The Dancing Plague of 1518 was perhaps the most famous social contagion in history. It occurred in Strasbourg, Alsace (then part of the Holy Roman Empire). A woman named Frau Troffea stepped into the street and began to dance fanatically. She couldn’t stop and for days some 400 people had joined her. Dancing until they collapsed from exhaustion or died of heart attacks and strokes. Local authorities, mistakenly believing the afflicted just needed to dance it out, built a wooden stage and hired musicians, fueling a fire already burning.

In the 1630’s, another social contagion known as The Tulip Mania, saw the contract prices for bulbs of the newly introduced tulip reach extraordinarily high levels. At the peak, a single bulb could cost more than a luxurious home. It wasn’t just merchants caught up in this, it swept through all social strata netting everyone–– people selling land and life savings to participate in the market. By 1637, the bubble burst when buyers simply stopped showing up to auctions, leading to a massive social and financial panic. This may have been the first meme stock.

Jump to 1962 and the Tanganyika Laughing Epidemic in now Tanzania. This was one of the most surreal and well-documented cases of Mass Psychogenic Illness (MPI). On January 30, 1962, at a mission-run boarding school for girls in the village of Kashasha, students began to laugh uncontrollably. In the weeks that followed the MPI spread to 95 or the 159 students, causing the school to shut down because the students could not concentrate on their studies. When the girls were sent home, they carried the behavior to their villages, sparking new outbreaks in 14 other schools and affecting roughly 1,000 people. The victims weren’t exhibiting happiness, and in fact, these symptoms were physically exhausting, inducing fainting, crying, rash outbreaks and respiratory issues, lasting from hours to weeks.
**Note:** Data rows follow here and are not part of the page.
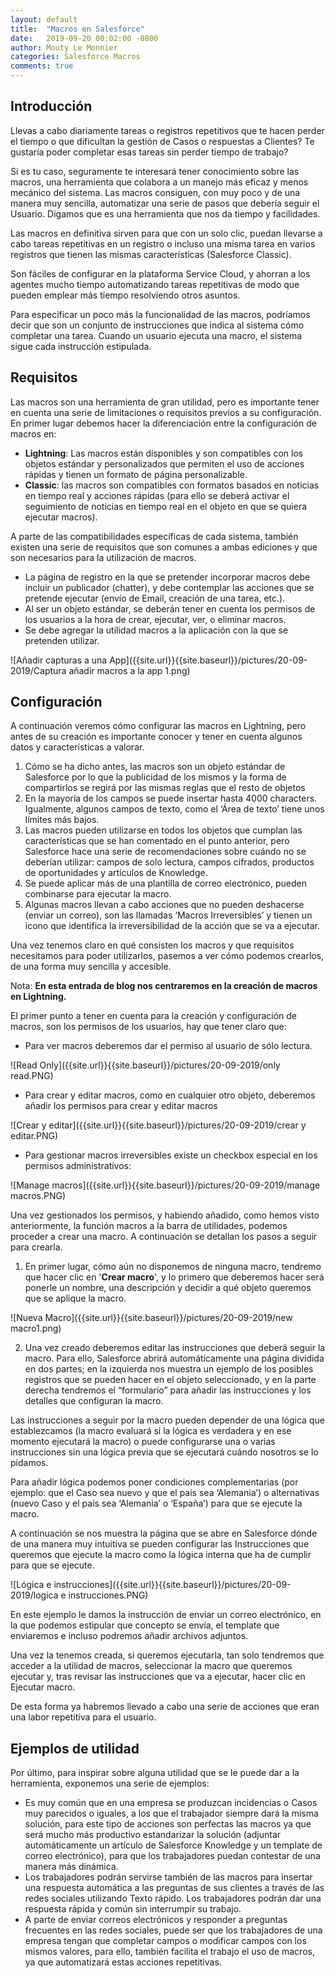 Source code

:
 ```yaml
---
layout: default
title:  "Macros en Salesforce"
date:   2019-09-20 00:02:00 -0800
author: Mouty Le Monnier
categories: Salesforce Macros
comments: true
---
```


## Introducción
Llevas a cabo diariamente tareas o registros repetitivos que te hacen perder el tiempo o que dificultan la gestión de Casos o respuestas a Clientes? Te gustaría poder completar esas tareas sin perder tiempo de trabajo?

Si es tu caso, seguramente te interesará tener conocimiento sobre las macros, una herramienta que colabora a un manejo más eficaz y menos mecánico del sistema. Las macros consiguen, con muy poco y de una manera muy sencilla, automatizar una serie de pasos que debería seguir el Usuario. Digamos que es una herramienta que nos da tiempo y facilidades.

Las macros en definitiva sirven para que con un solo clic, puedan llevarse a cabo tareas repetitivas en un registro o incluso una misma tarea en varios registros que tienen las mismas características (Salesforce Classic). 

Son fáciles de configurar en la plataforma Service Cloud, y ahorran a los agentes mucho tiempo automatizando tareas repetitivas de modo que pueden emplear más tiempo resolviendo otros asuntos.

Para especificar un poco más la funcionalidad de las macros, podríamos decir que son un conjunto de instrucciones que indica al sistema cómo completar una tarea. Cuando un usuario ejecuta una macro, el sistema sigue cada instrucción estipulada.

## Requisitos
Las macros son una herramienta de gran utilidad, pero es importante tener en cuenta una serie de limitaciones o requisitos previos a su configuración.
En primer lugar debemos hacer la diferenciación entre la configuración de macros en:
- **Lightning**: Las macros están disponibles y son compatibles con los objetos estándar y personalizados que permiten el uso de acciones rápidas y tienen un formato de página personalizable.
- **Classic**: las macros son compatibles con formatos basados en noticias en tiempo real y acciones rápidas (para ello se deberá activar el seguimiento de noticias en tiempo real en el objeto en que se quiera ejecutar macros).

A parte de las compatibilidades específicas de cada sistema, también existen una serie de requisitos que son comunes a ambas ediciones y que son necesarios para la utilización de macros.
- La página de registro en la que se pretender incorporar macros debe incluir un publicador (chatter), y debe contemplar las acciones que se pretende ejecutar (envío de Email, creación de una tarea, etc.).
- Al ser un objeto estándar, se deberán tener en cuenta los permisos de los usuarios a la hora de crear, ejecutar, ver, o eliminar macros. 
- Se debe agregar la utilidad macros a la aplicación con la que se pretenden utilizar. 

![Añadir capturas a una App]({{site.url}}{{site.baseurl}}/pictures/20-09-2019/Captura añadir macros a la app 1.png)

## Configuración
A continuación veremos cómo configurar las macros en Lightning, pero antes de su creación es importante conocer y tener en cuenta algunos datos y características a valorar.
1. Cómo se ha dicho antes, las macros son un objeto estándar de Salesforce por lo que la publicidad de los mismos y la forma de compartirlos se regirá por las mismas reglas que el resto de objetos
2. En la mayoría de los campos se puede insertar hasta 4000 characters. Igualmente, algunos campos de texto, como el ‘Área de texto’ tiene unos límites más bajos.
3. Las macros pueden utilizarse en todos los objetos que cumplan las características que se han comentado en el punto anterior, pero Salesforce hace una serie de recomendaciones sobre cuándo no se deberían utilizar: campos de solo lectura, campos cifrados, productos de oportunidades y artículos de Knowledge.
4. Se puede aplicar más de una plantilla de correo electrónico, pueden combinarse para ejecutar la macro.
5. Algunas macros llevan a cabo acciones que no pueden deshacerse (enviar un correo), son las llamadas ‘Macros Irreversibles’ y tienen un icono que identifica la irreversibilidad de la acción que se va a ejecutar.

Una vez tenemos claro en qué consisten los macros y que requisitos necesitamos para poder utilizarlos, pasemos a ver cómo podemos crearlos, de una forma muy sencilla y accesible.

Nota: **En esta entrada de blog nos centraremos en la creación de macros en Lightning.**

El primer punto a tener en cuenta para la creación y configuración de macros, son los permisos de los usuarios, hay que tener claro que:
- Para ver macros deberemos dar el permiso al usuario de sólo lectura.

![Read Only]({{site.url}}{{site.baseurl}}/pictures/20-09-2019/only read.PNG)

- Para crear y editar macros, como en cualquier otro objeto, deberemos añadir los permisos para crear y editar macros

![Crear y editar]({{site.url}}{{site.baseurl}}/pictures/20-09-2019/crear y editar.PNG)

- Para gestionar macros irreversibles existe un checkbox especial en los permisos administrativos:

![Manage macros]({{site.url}}{{site.baseurl}}/pictures/20-09-2019/manage macros.PNG)

Una vez gestionados los permisos, y habiendo añadido, como hemos visto anteriormente, la función macros a la barra de utilidades, podemos proceder a crear una macro. A continuación se detallan los pasos a seguir para crearla.

1. En primer lugar, cómo aún no disponemos de ninguna macro, tendremo que hacer clic en '**Crear macro**', y lo primero que deberemos hacer será ponerle un nombre, una descripción y decidir a qué objeto queremos que se aplique la macro.

![Nueva Macro]({{site.url}}{{site.baseurl}}/pictures/20-09-2019/new macro1.png)

2. Una vez creado deberemos editar las instrucciones que deberá seguir la macro. Para ello, Salesforce abrirá automáticamente una página dividida en dos partes; en la izquierda nos muestra un ejemplo de los posibles registros que se pueden hacer en el objeto seleccionado, y en la parte derecha tendremos el “formulario” para añadir las instrucciones y los detalles que configuran la macro.

Las instrucciones a seguir por la macro pueden depender de una lógica que establezcamos (la macro evaluará si la lógica es verdadera y en ese momento ejecutará la macro) o puede configurarse una o varias instrucciones sin una lógica previa que se ejecutará cuándo nosotros se lo pidamos.

Para añadir lógica podemos poner condiciones complementarias (por ejemplo: que el Caso sea nuevo y que el país sea ‘Alemania’) o alternativas (nuevo Caso y el país sea ‘Alemania’ o ‘España’) para que se ejecute la macro.

A continuación se nos muestra la página que se abre en Salesforce dónde de una manera muy intuitiva se pueden configurar las Instrucciones que queremos que ejecute la macro como la lógica interna que ha de cumplir para que se ejecute.

![Lógica e instrucciones]({{site.url}}{{site.baseurl}}/pictures/20-09-2019/logica e instrucciones.PNG)

En este ejemplo le damos la instrucción de enviar un correo electrónico, en la que podemos estipular que concepto se envía, el template que enviaremos e incluso podremos añadir archivos adjuntos.

Una vez la tenemos creada, si queremos ejecutarla, tan solo tendremos que acceder a la utilidad de macros, seleccionar la macro que queremos ejecutar y, tras revisar las instrucciones que va a ejecutar, hacer clic en Ejecutar macro.

De esta forma ya habremos llevado a cabo una serie de acciones que eran una labor repetitiva para el usuario.

## Ejemplos de utilidad
Por último, para inspirar sobre alguna utilidad que se le puede dar a la herramienta, exponemos una serie de ejemplos:
- Es muy común que en una empresa se produzcan incidencias o Casos muy parecidos o iguales, a los que el trabajador siempre dará la misma solución, para este tipo de acciones son perfectas las macros ya que será mucho más productivo estandarizar la solución (adjuntar automáticamente un artículo de Salesforce Knowledge y un template de correo electrónico), para que los trabajadores puedan contestar de una manera más dinámica.
- Los trabajadores podrán servirse también de las macros para insertar una respuesta automática a las preguntas de sus clientes a través de las redes sociales utilizando Texto rápido. Los trabajadores podrán dar una respuesta rápida y común sin interrumpir su trabajo.
- A parte de enviar correos electrónicos y responder a preguntas frecuentes en las redes sociales, puede ser que los trabajadores de una empresa tengan que completar campos o modificar campos con los mismos valores, para ello, también facilita el trabajo el uso de macros, ya que automatizará estas acciones repetitivas.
As a technologist and former marine biologist, I’ve spent my career studying the depth and complexity of both digital and ecological systems. I subscribe to Barry Commoner’s four rules of Ecology, his first rule becoming a personal directive of mine: “Everything is connected to everything else. Understanding how these frameworks interact, I find the “TikTok Tics” phenomenon to be one of the most morbidly fascinating examples of social contagions of modern times–– induced by technology. The phenomenon known as “TikTok Tics refers to a sudden surge in functional tic-like behaviors (FTLB) that emerged globally during the COVID-19 pandemic, specifically between 2020 and 2021. At that time, there had been a surge in young women exhibiting Tourette’s-like tics during the pandemic. Tourette’s usually begins in childhood and is about four times more common in young males, but the global onset of tics in young women was sudden and explosive with a rapid progression of motor and vocal tics. The vector behind this occurred when school closures and forced social isolation, turned teenagers spending unprecedented amounts of time on TikTok.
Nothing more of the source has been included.